La quinta sessione va al cuore di qualcosa a cui di rado pensiamo: il fatto che si diventa genitori senza smettere di portarsi dentro l’essere figli. Questo fa sì che la nostra modalità genitoriale venga resa più complessa dalla presenza di schemi che provengono dalla nostra esperienza filiale. I quattro modelli principali interiorizzati sono:
il genitore esigente; il genitore punitivo; il bambino vulnerabile;
il bambino arrabbiato; e tante sfumature che li mettono insieme, che emergono soprattutto quando un comportamento o una situazione in cui siamo coinvolti come genitori tocca il grilletto di qualcosa che ci ha ferito come figli ed è ancora dentro di noi.

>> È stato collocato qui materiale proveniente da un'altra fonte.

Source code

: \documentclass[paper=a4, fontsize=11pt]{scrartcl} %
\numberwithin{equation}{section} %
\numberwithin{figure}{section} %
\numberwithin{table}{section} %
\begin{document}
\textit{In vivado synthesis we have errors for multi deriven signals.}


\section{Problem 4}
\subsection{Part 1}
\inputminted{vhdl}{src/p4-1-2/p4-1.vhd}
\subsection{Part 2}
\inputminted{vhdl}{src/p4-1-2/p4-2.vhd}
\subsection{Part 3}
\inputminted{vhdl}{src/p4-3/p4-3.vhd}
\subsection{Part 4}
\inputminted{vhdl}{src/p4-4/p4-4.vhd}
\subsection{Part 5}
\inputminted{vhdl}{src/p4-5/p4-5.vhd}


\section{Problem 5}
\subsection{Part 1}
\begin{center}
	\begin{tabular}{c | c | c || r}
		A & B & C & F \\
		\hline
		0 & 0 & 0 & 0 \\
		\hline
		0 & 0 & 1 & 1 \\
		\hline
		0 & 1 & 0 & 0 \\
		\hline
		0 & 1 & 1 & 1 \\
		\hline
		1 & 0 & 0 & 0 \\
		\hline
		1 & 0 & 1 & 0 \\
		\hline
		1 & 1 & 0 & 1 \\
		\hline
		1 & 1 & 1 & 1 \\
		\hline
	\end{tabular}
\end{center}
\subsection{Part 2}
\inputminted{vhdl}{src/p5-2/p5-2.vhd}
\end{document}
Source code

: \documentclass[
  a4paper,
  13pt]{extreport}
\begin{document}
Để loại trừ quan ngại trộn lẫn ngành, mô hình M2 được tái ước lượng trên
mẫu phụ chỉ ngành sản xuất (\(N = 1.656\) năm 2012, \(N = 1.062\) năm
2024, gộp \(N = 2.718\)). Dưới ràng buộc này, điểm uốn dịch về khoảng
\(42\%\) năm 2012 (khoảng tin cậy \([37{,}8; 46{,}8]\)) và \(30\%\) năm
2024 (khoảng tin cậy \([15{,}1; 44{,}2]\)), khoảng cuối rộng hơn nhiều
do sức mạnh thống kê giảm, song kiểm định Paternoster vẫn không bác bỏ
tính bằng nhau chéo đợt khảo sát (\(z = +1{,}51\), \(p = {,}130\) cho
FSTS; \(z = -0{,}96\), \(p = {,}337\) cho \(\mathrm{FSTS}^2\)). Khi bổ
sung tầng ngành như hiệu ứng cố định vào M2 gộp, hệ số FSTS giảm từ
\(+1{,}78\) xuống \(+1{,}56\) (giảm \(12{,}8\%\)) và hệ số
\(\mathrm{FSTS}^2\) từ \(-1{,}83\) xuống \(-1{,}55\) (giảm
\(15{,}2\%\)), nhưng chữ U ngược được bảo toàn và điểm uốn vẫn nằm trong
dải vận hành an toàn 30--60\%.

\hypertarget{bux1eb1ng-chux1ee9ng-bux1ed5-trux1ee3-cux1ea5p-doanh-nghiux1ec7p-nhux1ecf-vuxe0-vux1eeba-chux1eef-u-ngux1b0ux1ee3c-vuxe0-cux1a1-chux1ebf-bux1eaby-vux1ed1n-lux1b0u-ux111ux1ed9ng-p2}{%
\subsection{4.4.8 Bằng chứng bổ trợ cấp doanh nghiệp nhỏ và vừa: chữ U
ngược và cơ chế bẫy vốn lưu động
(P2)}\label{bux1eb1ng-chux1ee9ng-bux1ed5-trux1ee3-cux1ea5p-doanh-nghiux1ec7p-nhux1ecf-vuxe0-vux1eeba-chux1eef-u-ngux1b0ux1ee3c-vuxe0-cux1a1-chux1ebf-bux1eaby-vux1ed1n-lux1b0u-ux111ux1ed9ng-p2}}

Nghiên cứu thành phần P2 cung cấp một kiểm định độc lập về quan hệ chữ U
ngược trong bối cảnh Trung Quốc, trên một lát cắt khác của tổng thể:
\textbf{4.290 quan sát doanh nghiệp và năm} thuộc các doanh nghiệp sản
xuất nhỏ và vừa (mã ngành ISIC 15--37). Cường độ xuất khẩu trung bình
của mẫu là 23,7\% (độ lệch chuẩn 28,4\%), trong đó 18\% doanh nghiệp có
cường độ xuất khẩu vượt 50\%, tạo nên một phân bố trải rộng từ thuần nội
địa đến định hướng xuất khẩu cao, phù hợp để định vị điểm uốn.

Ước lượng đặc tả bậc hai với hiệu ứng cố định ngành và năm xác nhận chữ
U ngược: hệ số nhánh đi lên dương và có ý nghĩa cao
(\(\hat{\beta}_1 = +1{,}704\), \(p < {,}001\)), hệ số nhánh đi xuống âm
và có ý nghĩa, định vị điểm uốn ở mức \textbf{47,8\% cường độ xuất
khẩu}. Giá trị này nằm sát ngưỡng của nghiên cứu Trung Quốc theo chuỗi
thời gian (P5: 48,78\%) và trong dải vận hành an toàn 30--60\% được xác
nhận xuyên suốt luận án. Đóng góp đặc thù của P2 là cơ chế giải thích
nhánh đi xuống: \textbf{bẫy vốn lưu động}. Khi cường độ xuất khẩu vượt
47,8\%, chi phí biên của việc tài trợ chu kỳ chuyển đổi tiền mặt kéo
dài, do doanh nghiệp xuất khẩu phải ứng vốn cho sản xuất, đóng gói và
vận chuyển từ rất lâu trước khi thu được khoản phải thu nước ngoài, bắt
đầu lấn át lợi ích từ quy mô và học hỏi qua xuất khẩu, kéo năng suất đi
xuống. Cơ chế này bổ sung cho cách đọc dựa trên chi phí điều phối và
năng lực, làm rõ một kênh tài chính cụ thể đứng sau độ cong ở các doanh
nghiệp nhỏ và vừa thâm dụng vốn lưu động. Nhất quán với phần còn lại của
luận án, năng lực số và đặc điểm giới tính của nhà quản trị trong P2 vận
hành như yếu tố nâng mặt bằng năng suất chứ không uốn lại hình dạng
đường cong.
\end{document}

Nelle ultime sessioni si parla del conflitto e della riparazione, dell’amore e dei limiti. Il punto di partenza e il punto di arrivo sono ancora quelli: il primo bambino di cui essere consapevoli, per averne cura e trattarlo con gentilezza, è quello che ogni genitore porta dentro di sé.
“In noi vivono, senza inizio né fine, tutte le età della nostra vita, tutte le voci che aspettano risposta. Fare da genitori a noi stessi significa dare – a queste voci – ascolto. E molte volte l’ascolto è tutto ciò di cui abbiamo bisogno per andare avanti”, dice la psicoterapeuta bioenergetica Nicoletta Cinotti, che per prima sta portando in Italia questa esperienza.
Non esiste il genitore perfetto, né il genitore “buono” o cattivo. Esiste un’esperienza universale di vita così forte da spingerci a generare e prenderci cura di altri esseri viventi, ed esiste una sofferenza universale che ci riguarda tutti di fronte alle sfide che l’amore e le relazioni ci pongono ogni giorno.
Ma siamo attrezzati, naturalmente. Anche se pensiamo di non avere tempo per essere consapevoli: “praticare pausa non è un fatto di tempo, ma di presenza” (Gregory Kramer).